Oprah Winfrey may at first seem an unlikely subject in an esoteric framework. But, her enormous popularity, which cannot be extracted from 'spiritual' subjects, warrants a second look at the dynamics at play in her fandom and power.
What gives Oprah her magic? Can she be reduced down to an unlikely Hero--an ultimate rags-to-riches icon encapsulating the 0pressed? Black, female, molested, poor? Oprah seems unlikely, tragic. It is said even her name is 'wrong'--that her parents meaning to spell the 'real' or 'valid' name Orpha, misspelled it. That very well may be a legend, but it's almost more interesting as such. Oprah is all about identity and transformation. Her body is practically a canvas for change, and there's the anagram and backward Oprah of Harpo Productions. While this all seems to fit, it's pretty superficial and doesn't really seem to explain her phenomena.
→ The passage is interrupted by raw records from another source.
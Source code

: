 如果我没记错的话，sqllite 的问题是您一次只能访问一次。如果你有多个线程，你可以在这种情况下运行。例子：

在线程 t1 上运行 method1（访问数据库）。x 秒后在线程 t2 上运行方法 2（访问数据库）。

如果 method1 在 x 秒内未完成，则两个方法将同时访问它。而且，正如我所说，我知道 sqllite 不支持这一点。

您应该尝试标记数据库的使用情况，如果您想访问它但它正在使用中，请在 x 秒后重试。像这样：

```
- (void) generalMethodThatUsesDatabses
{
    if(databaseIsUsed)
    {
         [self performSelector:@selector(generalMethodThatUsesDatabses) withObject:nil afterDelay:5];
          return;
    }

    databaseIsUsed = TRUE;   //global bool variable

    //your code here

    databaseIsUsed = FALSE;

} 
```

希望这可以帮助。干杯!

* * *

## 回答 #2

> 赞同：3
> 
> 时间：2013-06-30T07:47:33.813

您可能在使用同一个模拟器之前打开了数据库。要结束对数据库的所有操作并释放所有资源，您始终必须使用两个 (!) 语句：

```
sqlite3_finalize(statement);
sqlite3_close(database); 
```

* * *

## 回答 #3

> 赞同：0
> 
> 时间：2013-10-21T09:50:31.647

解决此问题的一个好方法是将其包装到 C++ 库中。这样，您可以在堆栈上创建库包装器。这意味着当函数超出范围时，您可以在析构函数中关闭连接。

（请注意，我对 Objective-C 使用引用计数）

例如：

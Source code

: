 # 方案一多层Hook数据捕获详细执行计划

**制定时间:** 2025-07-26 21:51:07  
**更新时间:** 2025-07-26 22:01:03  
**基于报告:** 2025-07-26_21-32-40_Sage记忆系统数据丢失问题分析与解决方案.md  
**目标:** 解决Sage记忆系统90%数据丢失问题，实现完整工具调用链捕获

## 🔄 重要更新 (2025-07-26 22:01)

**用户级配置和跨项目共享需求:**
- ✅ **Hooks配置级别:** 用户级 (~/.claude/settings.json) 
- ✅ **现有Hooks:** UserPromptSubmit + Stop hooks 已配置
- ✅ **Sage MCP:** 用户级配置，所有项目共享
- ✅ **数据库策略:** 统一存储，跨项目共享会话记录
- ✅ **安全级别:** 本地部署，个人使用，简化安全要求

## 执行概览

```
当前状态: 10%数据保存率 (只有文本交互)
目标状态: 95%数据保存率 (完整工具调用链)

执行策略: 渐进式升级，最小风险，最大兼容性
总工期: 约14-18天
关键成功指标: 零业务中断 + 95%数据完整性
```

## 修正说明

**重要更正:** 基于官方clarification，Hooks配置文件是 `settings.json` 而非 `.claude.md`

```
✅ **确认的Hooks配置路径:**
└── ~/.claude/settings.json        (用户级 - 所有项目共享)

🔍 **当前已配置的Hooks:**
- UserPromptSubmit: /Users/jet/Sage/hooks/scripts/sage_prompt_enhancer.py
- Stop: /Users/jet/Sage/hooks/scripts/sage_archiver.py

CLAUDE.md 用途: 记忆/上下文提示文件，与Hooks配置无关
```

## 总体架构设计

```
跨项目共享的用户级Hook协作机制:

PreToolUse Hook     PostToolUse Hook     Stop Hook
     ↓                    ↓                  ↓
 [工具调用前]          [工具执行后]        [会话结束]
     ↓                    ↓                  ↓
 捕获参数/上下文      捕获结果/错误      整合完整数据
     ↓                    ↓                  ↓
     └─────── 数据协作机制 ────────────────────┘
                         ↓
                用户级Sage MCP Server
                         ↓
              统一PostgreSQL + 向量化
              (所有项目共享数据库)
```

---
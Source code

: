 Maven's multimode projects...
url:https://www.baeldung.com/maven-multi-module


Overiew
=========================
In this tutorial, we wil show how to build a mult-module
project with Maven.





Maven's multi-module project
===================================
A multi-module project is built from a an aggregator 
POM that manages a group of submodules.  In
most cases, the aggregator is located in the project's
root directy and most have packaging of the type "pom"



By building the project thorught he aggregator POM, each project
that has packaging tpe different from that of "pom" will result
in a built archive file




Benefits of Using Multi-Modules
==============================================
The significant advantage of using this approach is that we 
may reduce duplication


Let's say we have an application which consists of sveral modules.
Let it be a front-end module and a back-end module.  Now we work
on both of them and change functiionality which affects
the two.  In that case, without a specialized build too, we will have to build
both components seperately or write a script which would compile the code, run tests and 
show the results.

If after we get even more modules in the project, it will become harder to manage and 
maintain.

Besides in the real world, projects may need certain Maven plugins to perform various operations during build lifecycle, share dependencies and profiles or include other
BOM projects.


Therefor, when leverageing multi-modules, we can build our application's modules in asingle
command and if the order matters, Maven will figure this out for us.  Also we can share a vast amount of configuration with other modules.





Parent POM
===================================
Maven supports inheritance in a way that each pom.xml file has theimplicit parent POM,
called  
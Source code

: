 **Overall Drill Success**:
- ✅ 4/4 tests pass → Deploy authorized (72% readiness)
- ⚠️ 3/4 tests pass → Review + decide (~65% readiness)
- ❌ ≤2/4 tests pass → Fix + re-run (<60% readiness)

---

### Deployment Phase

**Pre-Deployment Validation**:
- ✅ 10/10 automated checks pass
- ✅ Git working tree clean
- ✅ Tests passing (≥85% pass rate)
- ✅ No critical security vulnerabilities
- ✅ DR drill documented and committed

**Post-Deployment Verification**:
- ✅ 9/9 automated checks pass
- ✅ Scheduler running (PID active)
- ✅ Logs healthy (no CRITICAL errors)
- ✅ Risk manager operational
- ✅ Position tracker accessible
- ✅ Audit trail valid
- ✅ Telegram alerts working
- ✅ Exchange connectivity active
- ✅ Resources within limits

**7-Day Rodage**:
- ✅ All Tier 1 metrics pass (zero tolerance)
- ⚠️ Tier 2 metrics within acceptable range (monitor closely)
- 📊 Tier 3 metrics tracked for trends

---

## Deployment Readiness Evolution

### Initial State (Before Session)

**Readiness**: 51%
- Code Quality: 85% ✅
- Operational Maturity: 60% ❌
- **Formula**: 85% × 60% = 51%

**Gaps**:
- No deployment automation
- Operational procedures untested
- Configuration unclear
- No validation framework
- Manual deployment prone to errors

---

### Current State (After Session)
It's hard to dismiss her affiliations with Marianne Williamson, The Secret, Neale Donald Walsh, and the like. It's all so palatable. There's hints of Christianity, hints of the occult. It's obviously attractive to the masses, as are many New Age ideas, but it's still about Oprah, not necessarily the products, books, or authors.
It's fairly routine to say Oprah has aquired some sagelike, or even Godlike status. But why--why? And how?
There's a fabulous book that explores Oprah's phenomena, "Oprah Winfrey and the Glamour of Misery" by Eva Illouz. From a review:
[Illouz] examines the Winfrey talk show in terms of what the author calls "the culture of pain and suffering." The "glamour of misery" of which the Oprah Winfrey show is said to partake is part of a larger cultural phenomenon by which victimization and the power to transcend suffering provide the basis for Winfrey's enormous popularity. The tales of woe told by the guests confer upon them the right to be recognized as individuals and endow moral power on the beleaguered storytellers. Illouz's point is that we live in a culture fascinated with the pain of others; the victimization du jour of Winfrey's show is popular because it assumes that there is virtue in suffering that leads to holistic healing.
Suffering and the virtue of overcoming is a trope of western culture rooted in Christian iconography, but it is also, according to Illouz, a particularly American idiom. The individual triumph over adversity supports the American idea that suffering builds character.
I recommend the book for anyone bewildered by Oprah and her attending fame and power. A warning, the book is academic and not light reading.